THE PROBLEM: The answer must consist of every line from the entries below that contains the word "information".
Start of GIVEN RECORDS
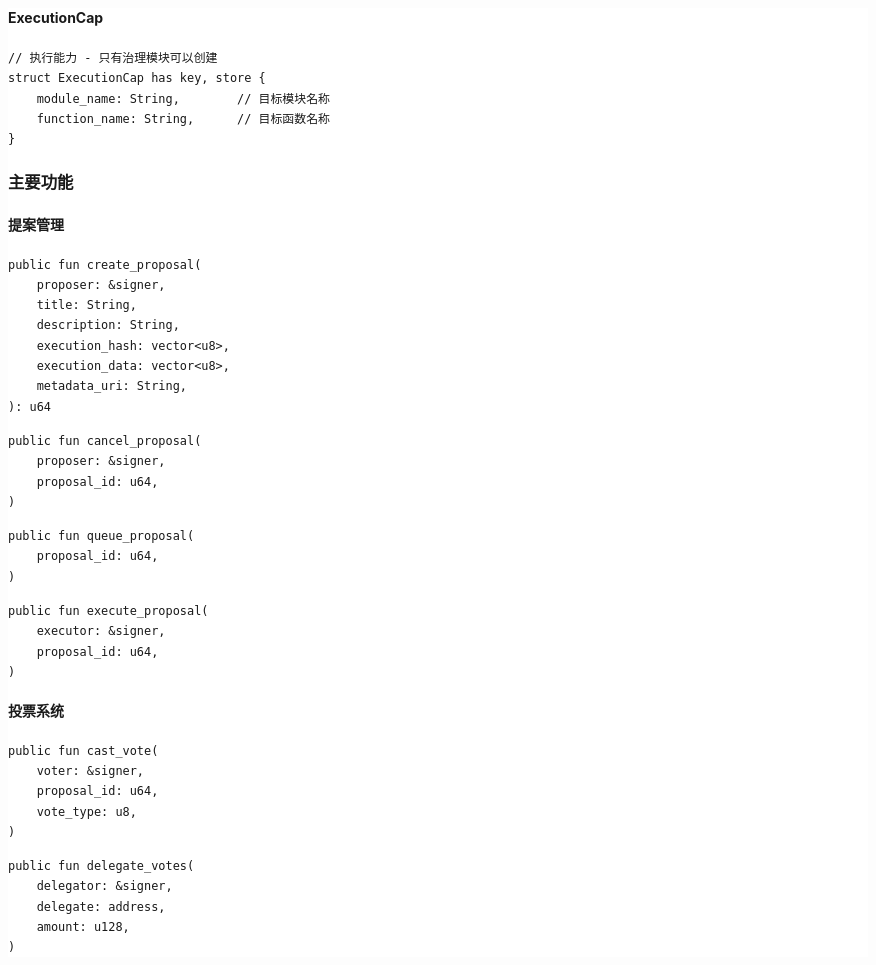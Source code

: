 #### ExecutionCap

```move
// 执行能力 - 只有治理模块可以创建
struct ExecutionCap has key, store {
    module_name: String,        // 目标模块名称
    function_name: String,      // 目标函数名称
}
```

### 主要功能

#### 提案管理

```move
public fun create_proposal(
    proposer: &signer,
    title: String,
    description: String,
    execution_hash: vector<u8>,
    execution_data: vector<u8>,
    metadata_uri: String,
): u64
```

```move
public fun cancel_proposal(
    proposer: &signer,
    proposal_id: u64,
)
```

```move
public fun queue_proposal(
    proposal_id: u64,
)
```

```move
public fun execute_proposal(
    executor: &signer,
    proposal_id: u64,
)
```

#### 投票系统

```move
public fun cast_vote(
    voter: &signer,
    proposal_id: u64,
    vote_type: u8,
)
```

```move
public fun delegate_votes(
    delegator: &signer,
    delegate: address,
    amount: u128,
)
```
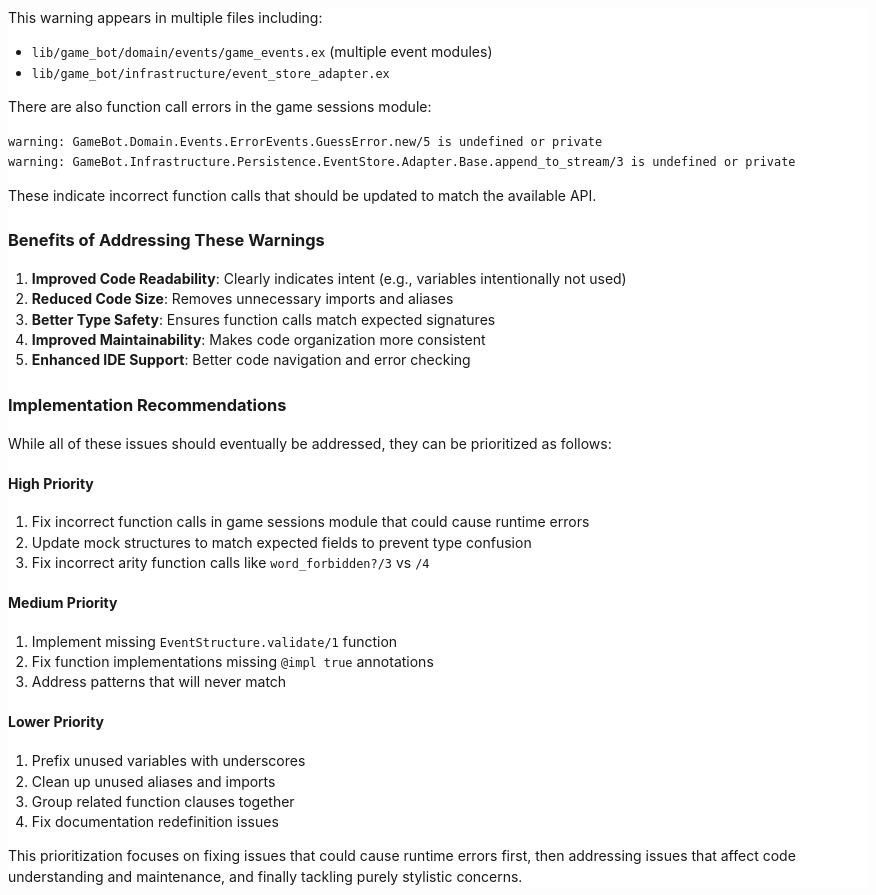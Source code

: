 This warning appears in multiple files including:
- `lib/game_bot/domain/events/game_events.ex` (multiple event modules)
- `lib/game_bot/infrastructure/event_store_adapter.ex`

There are also function call errors in the game sessions module:

```
warning: GameBot.Domain.Events.ErrorEvents.GuessError.new/5 is undefined or private
warning: GameBot.Infrastructure.Persistence.EventStore.Adapter.Base.append_to_stream/3 is undefined or private
```

These indicate incorrect function calls that should be updated to match the available API.

### Benefits of Addressing These Warnings

1. **Improved Code Readability**: Clearly indicates intent (e.g., variables intentionally not used)
2. **Reduced Code Size**: Removes unnecessary imports and aliases
3. **Better Type Safety**: Ensures function calls match expected signatures
4. **Improved Maintainability**: Makes code organization more consistent
5. **Enhanced IDE Support**: Better code navigation and error checking 

### Implementation Recommendations

While all of these issues should eventually be addressed, they can be prioritized as follows:

#### High Priority
1. Fix incorrect function calls in game sessions module that could cause runtime errors
2. Update mock structures to match expected fields to prevent type confusion
3. Fix incorrect arity function calls like `word_forbidden?/3` vs `/4`

#### Medium Priority
1. Implement missing `EventStructure.validate/1` function
2. Fix function implementations missing `@impl true` annotations
3. Address patterns that will never match

#### Lower Priority
1. Prefix unused variables with underscores
2. Clean up unused aliases and imports
3. Group related function clauses together
4. Fix documentation redefinition issues

This prioritization focuses on fixing issues that could cause runtime errors first, then addressing issues that affect code understanding and maintenance, and finally tackling purely stylistic concerns. 
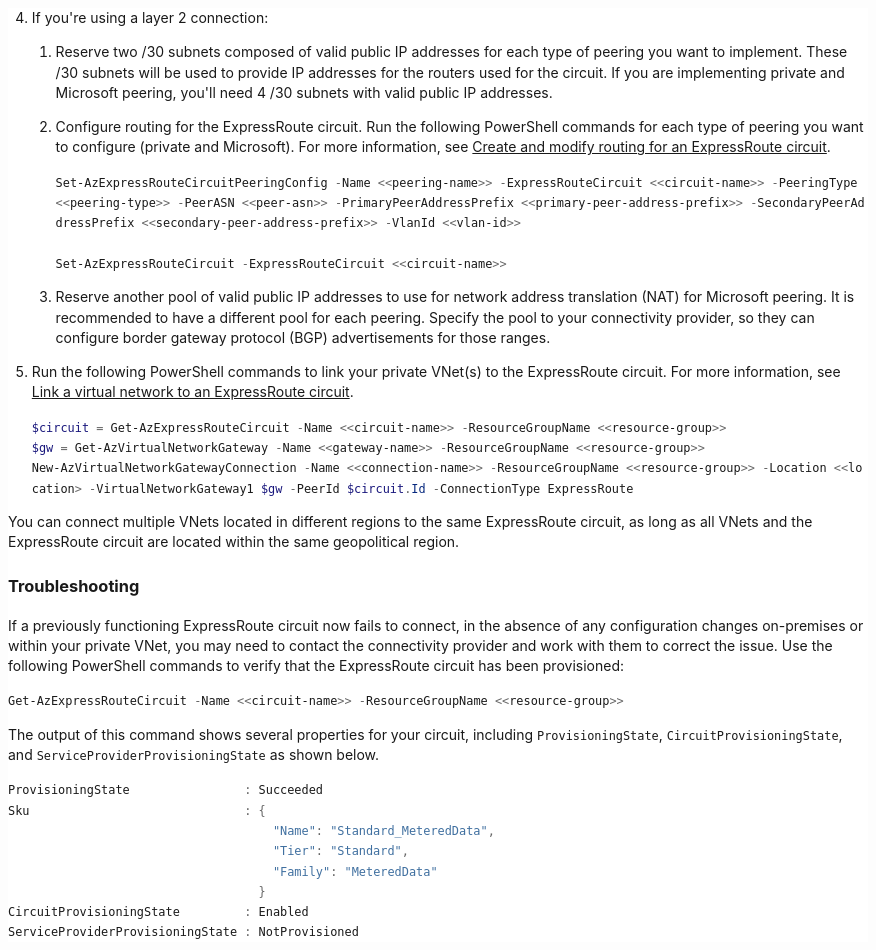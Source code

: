 4. If you're using a layer 2 connection:

    1. Reserve two /30 subnets composed of valid public IP addresses for each type of peering you want to implement. These /30 subnets will be used to provide IP addresses for the routers used for the circuit. If you are implementing private and Microsoft peering, you'll need 4 /30 subnets with valid public IP addresses.

    2. Configure routing for the ExpressRoute circuit. Run the following PowerShell commands for each type of peering you want to configure (private and Microsoft). For more information, see [Create and modify routing for an ExpressRoute circuit][configure-expressroute-routing].

        ```powershell
        Set-AzExpressRouteCircuitPeeringConfig -Name <<peering-name>> -ExpressRouteCircuit <<circuit-name>> -PeeringType <<peering-type>> -PeerASN <<peer-asn>> -PrimaryPeerAddressPrefix <<primary-peer-address-prefix>> -SecondaryPeerAddressPrefix <<secondary-peer-address-prefix>> -VlanId <<vlan-id>>

        Set-AzExpressRouteCircuit -ExpressRouteCircuit <<circuit-name>>
        ```

    3. Reserve another pool of valid public IP addresses to use for network address translation (NAT) for Microsoft peering. It is recommended to have a different pool for each peering. Specify the pool to your connectivity provider, so they can configure border gateway protocol (BGP) advertisements for those ranges.

5. Run the following PowerShell commands to link your private VNet(s) to the ExpressRoute circuit. For more information, see [Link a virtual network to an ExpressRoute circuit][link-vnet-to-expressroute].

    ```powershell
    $circuit = Get-AzExpressRouteCircuit -Name <<circuit-name>> -ResourceGroupName <<resource-group>>
    $gw = Get-AzVirtualNetworkGateway -Name <<gateway-name>> -ResourceGroupName <<resource-group>>
    New-AzVirtualNetworkGatewayConnection -Name <<connection-name>> -ResourceGroupName <<resource-group>> -Location <<location> -VirtualNetworkGateway1 $gw -PeerId $circuit.Id -ConnectionType ExpressRoute
    ```

You can connect multiple VNets located in different regions to the same ExpressRoute circuit, as long as all VNets and the ExpressRoute circuit are located within the same geopolitical region.

### Troubleshooting

If a previously functioning ExpressRoute circuit now fails to connect, in the absence of any configuration changes on-premises or within your private VNet, you may need to contact the connectivity provider and work with them to correct the issue. Use the following PowerShell commands to verify that the ExpressRoute circuit has been provisioned:

```powershell
Get-AzExpressRouteCircuit -Name <<circuit-name>> -ResourceGroupName <<resource-group>>
```

The output of this command shows several properties for your circuit, including `ProvisioningState`, `CircuitProvisioningState`, and `ServiceProviderProvisioningState` as shown below.

```powershell
ProvisioningState                : Succeeded
Sku                              : {
                                     "Name": "Standard_MeteredData",
                                     "Tier": "Standard",
                                     "Family": "MeteredData"
                                   }
CircuitProvisioningState         : Enabled
ServiceProviderProvisioningState : NotProvisioned
```


[highly-available-network-architecture]: ./expressroute-vpn-failover.yml
[AAF-devops]: /azure/architecture/framework/devops/overview
[expressroute-prereqs]: /azure/expressroute/expressroute-prerequisites
[configure-expressroute-routing]: /azure/expressroute/expressroute-howto-routing-arm
[sla-for-expressroute]: https://azure.microsoft.com/support/legal/sla/expressroute
[link-vnet-to-expressroute]: /azure/expressroute/expressroute-howto-linkvnet-arm
[devops-monitoring]: /azure/architecture/framework/devops/checklist
[ExpressRoute-provisioning]: /azure/expressroute/expressroute-workflows
[expressroute-introduction]: /azure/expressroute/expressroute-introduction
[expressroute-peering]: /azure/expressroute/expressroute-circuit-peerings
[expressroute-pricing]: https://azure.microsoft.com/pricing/details/expressroute/
[aaf-cost]: /azure/architecture/framework/cost/overview
[azure-pricing-calculator]: https://azure.microsoft.com/pricing/calculator
[azurect]: https://github.com/Azure/NetworkMonitoring/tree/master/AzureCT
[0]: ./images/expressroute.png "Diagram showing hybrid network architecture using Azure ExpressRoute"
[1]: ../_images/guidance-hybrid-network-expressroute/figure2.png "Using redundant routers with ExpressRoute primary and secondary circuits"
[2]: ../_images/guidance-hybrid-network-expressroute/figure3.png "Adding security devices to the on-premises network"
[3]: ../_images/guidance-hybrid-network-expressroute/figure4.png "Using forced tunneling to audit Internet-bound traffic"
[visio-download]: https://arch-center.azureedge.net/hybrid-networking-expressroute.vsdx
End of GIVEN RECORDS
RESPONSE TO THE TASK:
    2. Configure routing for the ExpressRoute circuit. Run the following PowerShell commands for each type of peering you want to configure (private and Microsoft). For more information, see [Create and modify routing for an ExpressRoute circuit][configure-expressroute-routing].
5. Run the following PowerShell commands to link your private VNet(s) to the ExpressRoute circuit. For more information, see [Link a virtual network to an ExpressRoute circuit][link-vnet-to-expressroute].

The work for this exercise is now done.